Beden: Değersiz eylemler
Müzik dinlemek değerli bir eylem, boş zamanların insani bir şekilde kullanılması için uygun bir uğraş. Her ne kadar son yıllarda bir iade-i itibar idrak ediyorsa da, yemek yapmak, hatta yemek yemek ise değil. Bu düşünce tarzı zihinsel eylemlerin insana uygun, bedensel eylemlerin ise aşağı ve insana yaraşmayan nitelikte, hammaliye işler olduğunu ima ediyor. Bu düşünceye kapıldıkça, boş zamanımız haddinden fazla artıyor. “İş” başlığı altında sınıflandırdığımız, maişet temini için uğraştığımız faaliyetlerimiz kadar “boş zaman faaliyetlerimiz” de zihinselleşiyor. Adeta bedensiz varlıklara dönüşüyoruz. Bedenle yapılan ibadetler bile belki aynı sebeple zül gelmeye başlıyor.
Tabii bu zihinselleşme ve itibar kaybı karşısında beden de boş durmuyor, intikamını alıyor. Bulaşık yıkamaya erinen insan, sağlık ya da gösteriş gibi nedenlerle, kendisini bir anda spor merkezinde koşu bandında buluveriyor.
Özellikle hizmet sektörünün ekonomideki payının genişlemesiyle iş hayatında artan zihinselleşme, boş zamanları da kaplıyor.
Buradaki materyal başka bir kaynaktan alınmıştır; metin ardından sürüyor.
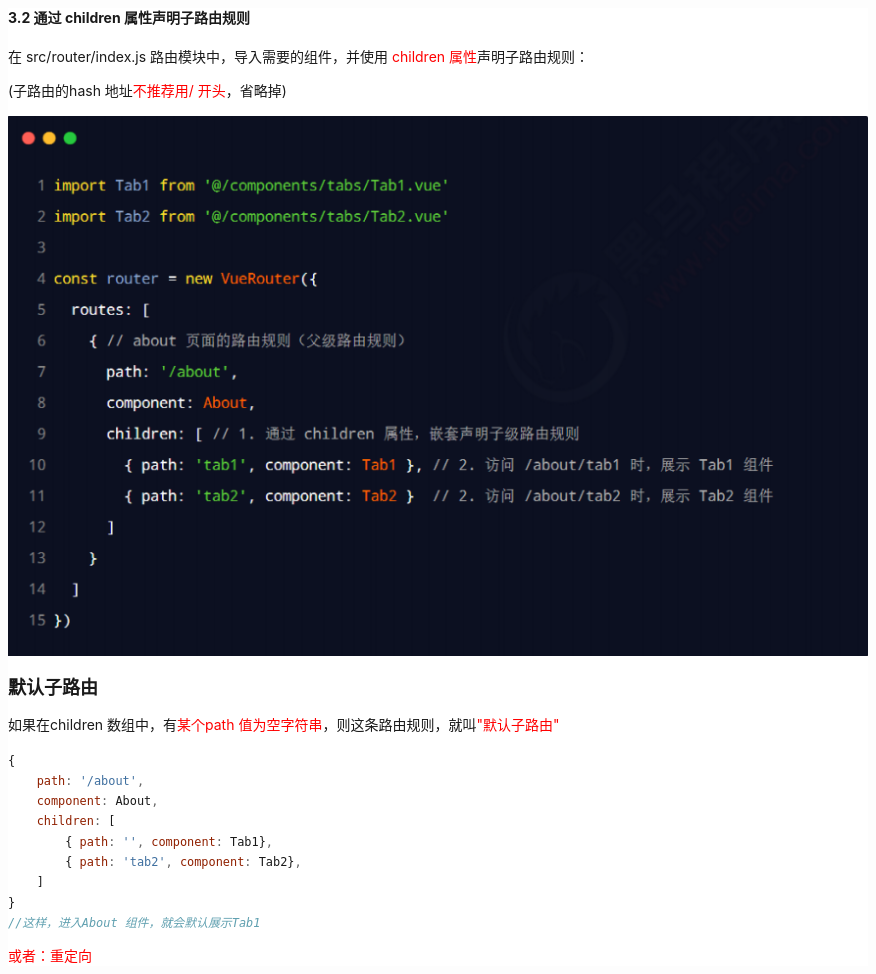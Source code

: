 

#### **3.2 通过** **children** **属性声明子路由规则**

在 src/router/index.js 路由模块中，导入需要的组件，并使用<font color='red'> children 属性</font>声明子路由规则：

(子路由的hash 地址<font color='red'>不推荐用/ 开头</font>，省略掉)

![](img/124.PNG)



**<font size="4">默认子路由</font>**

如果在children 数组中，有<font color='red'>某个path 值为空字符串</font>，则这条路由规则，就叫<font color='red'>"默认子路由"</font>

``` js
{
    path: '/about',
    component: About,
    children: [
        { path: '', component: Tab1},
        { path: 'tab2', component: Tab2},
    ]
}
//这样，进入About 组件，就会默认展示Tab1
```

<font color='red'>或者：重定向</font>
Beden ancak rasyonel bir boş zaman uğraşı olarak gündeme geldiğinde insanın “insani” bir parçası sayılıyor. Bu gibi istisnalar bir yana, insanın bedeniyle yaptığı işlerin değersizleşmesi boş zamanları değerlendirebilecek etkinlik yelpazesini daraltarak can sıkıntısına katkıda bulunuyor.
Olmaz ilaç sine-i sad pareme
Can sıkıntısını, erişilebilir ya da yakın görünen imkânların çokluğu karşısında bir kararsızlık, daha çok da bir isteksizlik olarak tarif ediyoruz. Vaktimizi ayırdığımız eylemlerin insan olarak varlığımızın bedenli oluşuna, çok yönlülüğüne karşılık gelmemesi, bedenimiz gibi ruhumuzun açlığını da doyurmaması ise işin bir başka boyutu. O naif ve belki şımarıkça tınlayan “Anne, ruhum sıkılıyor!” cümlesinin altında para ekonomisi, büyük şehir hayatı, rasyonalitenin her alana yayılması, televizyon ve internetin yaygınlaşması, zihinselleşme gibi tarihsel akışlar yatıyor.
- Canımız sıkılıyor çünkü bulaşık yıkamak gibi vakit harcamamız gereken işleri aşağı görüyor, bunları başkalarına devretmeye, ihale etmeye çalışıyoruz. Başka bir deyişle, artırmamamız gereken bir zamanı artırıyoruz. Sonra da bu artırdığımız zamanı optimize etmeye, en verimli şekilde kullanmaya kalkıyoruz.
İnsanın “alet kullanma” (homo faber) vasfı kadar “oyun oynama” (homo ludens) vasfı da akılda tutulduğunda, çözüm belki önce “boş zaman”ların, ama eninde sonunda “çalışma zamanı” da dahil olmak üzere bütün zamanın, tek bir mantıkla yeniden doldurulmasında aranabilir. Bu mantık ruh-beden bütünlüğünü, insan tecrübesinin çok yönlülüğünü, gerçek dünyayla bütünsel karşılaşmaları ve gerçek insanlarla yüz yüze birliktelikleri esas aldığında can sıkıntısından kurtulabiliriz belki. O zaman gerçekten arzuladığımız ve kıymet verdiğimiz işleri sıralayabilir, zamanımız müsait oldukça bunlara girişebilir, “bir işi bitirince diğerine koyulabiliriz.”